If two worlds were ever to collide, the cataclysmic effects would be so gargantuan that the enormity and ensuing fallout is likely to be beyond the ability of most human brains to fully comprehend. For the coming together of two huge drone/metal/experimental bands the result can only be the same, surely? Well no, actually.
In 2003, Seattle’s Sunn O))) – primarily the duo Stephen O’Malley and Greg Anderson – first teamed up with Norway’s Ulver for Sunn O)))’s track CUTWOODeD, with production duties taken up by Ulver. Five years later, the American band were performing their 200th gig at Norway’s Øya festival before heading off to Ulver’s Crystal Canyon studio in Oslo for an all-night improvisational session. And so it was that the seeds for Terrestrial were first sown.
In the years that followed, both entities would return to their day jobs, with Monoliths And Dimensions (2009) being the latest heavy doom drone rock offering (furnished with brass) to surface from Sunn O))) and last year’s Messe I.X-VI.X being Ulver’s most recent effort, a largely orchestral piece that saw much of Ulver’s early guise take a back seat.
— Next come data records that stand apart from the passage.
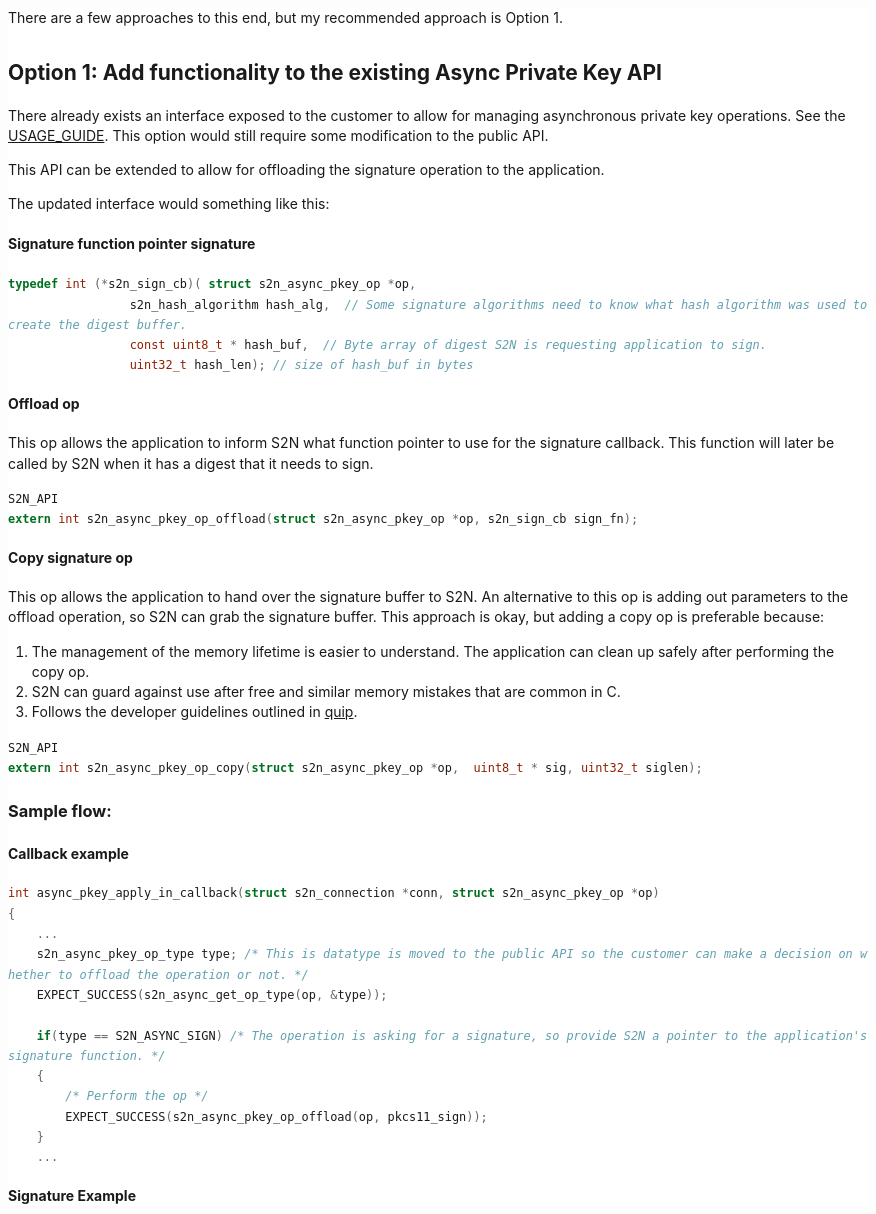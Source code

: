 There are a few approaches to this end, but my recommended approach is Option 1. 

## Option 1: Add functionality to the existing Async Private Key API
There already exists an interface exposed to the customer to allow for managing asynchronous private key operations. See the [USAGE_GUIDE](https://github.com/aws/s2n-tls/blob/main/docs/USAGE-GUIDE.md#asynchronous-private-key-operations-related-calls).
This option would still require some modification to the public API. 

This API can be extended to allow for offloading the signature operation to the application. 

The updated interface would something like this:

#### Signature function pointer signature
```c
typedef int (*s2n_sign_cb)( struct s2n_async_pkey_op *op, 
                 s2n_hash_algorithm hash_alg,  // Some signature algorithms need to know what hash algorithm was used to create the digest buffer.
                 const uint8_t * hash_buf,  // Byte array of digest S2N is requesting application to sign.
                 uint32_t hash_len); // size of hash_buf in bytes
```
#### Offload op
This op allows the application to inform S2N what function pointer to use for the signature callback. This function will later be called by S2N when it has a digest that it needs to sign.

```c
S2N_API
extern int s2n_async_pkey_op_offload(struct s2n_async_pkey_op *op, s2n_sign_cb sign_fn);
```

#### Copy signature op
This op allows the application to hand over the signature buffer to S2N. An alternative to this op is adding out parameters to the offload operation, so S2N can grab the signature buffer. This approach is okay, but adding a copy op is preferable because:
1. The management of the memory lifetime is easier to understand. The application can clean up safely after performing the copy op.
1. S2N can guard against use after free and similar memory mistakes that are common in C.
1. Follows the developer guidelines outlined in [quip](https://quip-amazon.com/jZw2AQUReED5/S2N-API-Guidelines).

```c
S2N_API
extern int s2n_async_pkey_op_copy(struct s2n_async_pkey_op *op,  uint8_t * sig, uint32_t siglen);
```

### Sample flow:
#### Callback example
```c
int async_pkey_apply_in_callback(struct s2n_connection *conn, struct s2n_async_pkey_op *op)
{
    ... 
    s2n_async_pkey_op_type type; /* This is datatype is moved to the public API so the customer can make a decision on whether to offload the operation or not. */
    EXPECT_SUCCESS(s2n_async_get_op_type(op, &type));

    if(type == S2N_ASYNC_SIGN) /* The operation is asking for a signature, so provide S2N a pointer to the application's signature function. */
    {
        /* Perform the op */
        EXPECT_SUCCESS(s2n_async_pkey_op_offload(op, pkcs11_sign));
    }
    ...
```
#### Signature Example
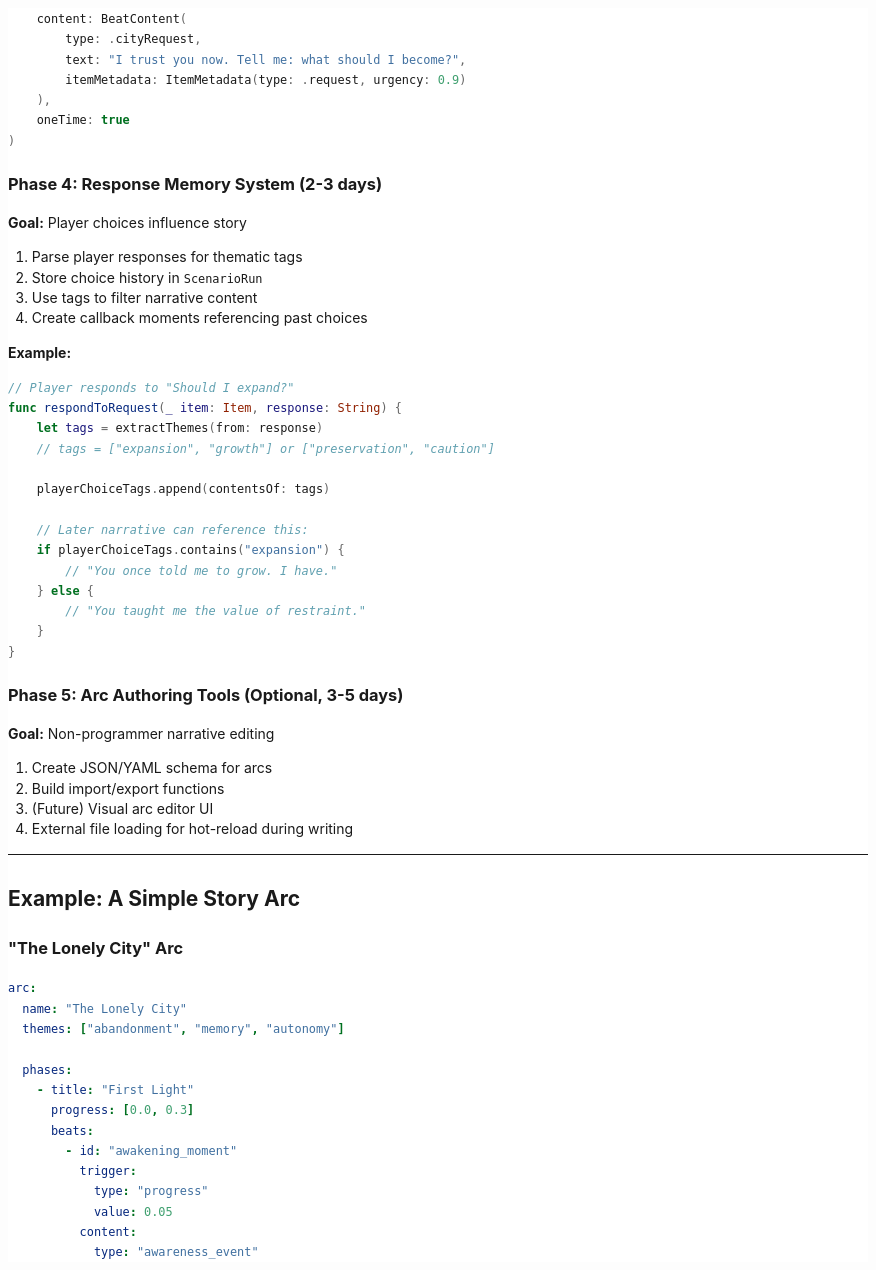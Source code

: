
 ```swift
    content: BeatContent(
        type: .cityRequest,
        text: "I trust you now. Tell me: what should I become?",
        itemMetadata: ItemMetadata(type: .request, urgency: 0.9)
    ),
    oneTime: true
)
```

### Phase 4: Response Memory System (2-3 days)
**Goal:** Player choices influence story

1. Parse player responses for thematic tags
2. Store choice history in `ScenarioRun`
3. Use tags to filter narrative content
4. Create callback moments referencing past choices

**Example:**
```swift
// Player responds to "Should I expand?"
func respondToRequest(_ item: Item, response: String) {
    let tags = extractThemes(from: response)
    // tags = ["expansion", "growth"] or ["preservation", "caution"]
    
    playerChoiceTags.append(contentsOf: tags)
    
    // Later narrative can reference this:
    if playerChoiceTags.contains("expansion") {
        // "You once told me to grow. I have."
    } else {
        // "You taught me the value of restraint."
    }
}
```

### Phase 5: Arc Authoring Tools (Optional, 3-5 days)
**Goal:** Non-programmer narrative editing

1. Create JSON/YAML schema for arcs
2. Build import/export functions
3. (Future) Visual arc editor UI
4. External file loading for hot-reload during writing

---

## Example: A Simple Story Arc

### "The Lonely City" Arc

```yaml
arc:
  name: "The Lonely City"
  themes: ["abandonment", "memory", "autonomy"]
  
  phases:
    - title: "First Light"
      progress: [0.0, 0.3]
      beats:
        - id: "awakening_moment"
          trigger: 
            type: "progress"
            value: 0.05
          content:
            type: "awareness_event"
```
With subsequent hook-ups between producers O’Malley and Ulver’s Kristoffer Rygg occurring only intermittently, it’s taken a long time for those sessions to surface, and the result is rather surprising considering the heavy leanings previously favoured by both bands. A far more overriding ambient, orchestral presence is evident, particularly from the Sunn O))) perspective as there is little here in the way of doom-laden, hellish guitar-infused metal.
Album opener Let There Be Light encapsulates Rygg’s vision perfectly: “We wanted the music to lean towards light, like some lost pilgrim stretching before the sun,” he mused. The track begins at a quiet, minimal level with little other than swirling noise and touches of percussion awakening the beast, with a trumpet heralding the new day alongside rumbles and shimmering cymbals. A muted trumpet then takes over against the backdrop of the ever-droning, writhing body of the music with occasional strings breaking loose as the piece unfolds like a zombie orchestra warming up for a main performance. After eight minutes all falls quiet, only for a pounding drum, cymbals and all other instruments to reappear in an instant, as a crescendo of noise sonically welcomes the arrival of the sun.
Western Horn turns to the dark side, with ominous booms and feedback squall creating a slowly plodding, drone heavy monster, its freeform experimentation resembling little in the way of conventional song structure once again. The mind expanding, hypnotic noise needs to be played at maximum volume for full effect, but the dangers of doing so to the weak minded are clear as the music somehow plays havoc with thought processes. An emotional journey through a disturbing past – if you have one – is possible with such fervent feeling captured within the sound.
Final track Eternal Return opens with more doomy sonics: industrial, metal guitars clang away behind despairing violins, sounding altogether like a resonating echo following a tragic Nick Cave & The Bad Seeds effort. Church organs twist this behemoth in a different direction after seven minutes of hell, synthesizers then leading to the introduction of the only vocals on the collection, Rygg’s devilish murmur cursing its way into your consciousness as the darkness reaches epic proportions. The muttered vocals then develop into full blown cries that Martin Gore would be proud of supplying for something darker than Depeche Mode could ever dream up before the track returns to the anguish of before.
Altogether different from normality, and further down the path towards minimalist orchestral experimentation than expected, Terrestrials is a challenging listen yet it retains some weird, mystic ability to attract and transfix its audience. Impatient listeners, however, need to approach with much caution as there are no quick fixes here, only thought provoking genius that refuses to reveal its full glory until multiple listens unravel the magic within.